DATA EXTRACT
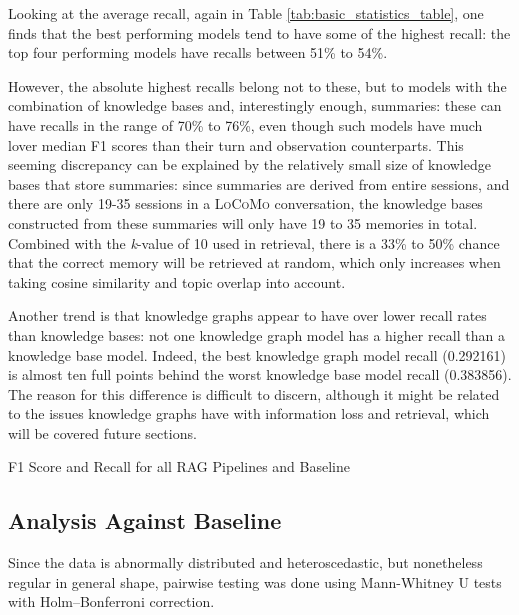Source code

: Looking at the average recall, again in Table \ref{tab:basic_statistics_table}, one finds that the best performing models tend to have some of the highest recall: the top four performing models have recalls between 51\% to 54\%. 

However, the absolute highest recalls belong not to these, but to models with the combination of knowledge bases and, interestingly enough, summaries: these can have recalls in the range of 70\% to 76\%, even though such models have much lover median F1 scores than their turn and observation counterparts. This seeming discrepancy can be explained by the relatively small size of knowledge bases that store summaries: since summaries are derived from entire sessions, and there are only 19-35 sessions in a \textsc{LoCoMo} conversation, the knowledge bases constructed from these summaries will only have 19 to 35 memories in total. Combined with the \textit{k}-value of 10 used in retrieval, there is a 33\% to 50\% chance that the correct memory will be retrieved at random, which only increases when taking cosine similarity and topic overlap into account.

Another trend is that knowledge graphs appear to have over lower recall rates than knowledge bases: not one knowledge graph model has a higher recall than a knowledge base model. Indeed, the best knowledge graph model recall (0.292161) is almost ten full points behind the worst knowledge base model recall (0.383856). The reason for this difference is difficult to discern, although it might be related to the issues knowledge graphs have with information loss and retrieval, which will be covered future sections.

\begin{table}[htbp]
\centering
\scriptsize

\caption{F1 Score and Recall for all RAG Pipelines and Baseline}
\label{tab:basic_statistics_table}
\end{table}



\subsection{Analysis Against Baseline}

Since the data is abnormally distributed and heteroscedastic, but nonetheless regular in general shape, pairwise testing was done using Mann-Whitney U tests with Holm–Bonferroni correction.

WHAT TO PRODUCE
In the entries above, identify each line that includes the string "Baseline", then copy it.

FINISHED TASK
\caption{F1 Score and Recall for all RAG Pipelines and Baseline}
\subsection{Analysis Against Baseline}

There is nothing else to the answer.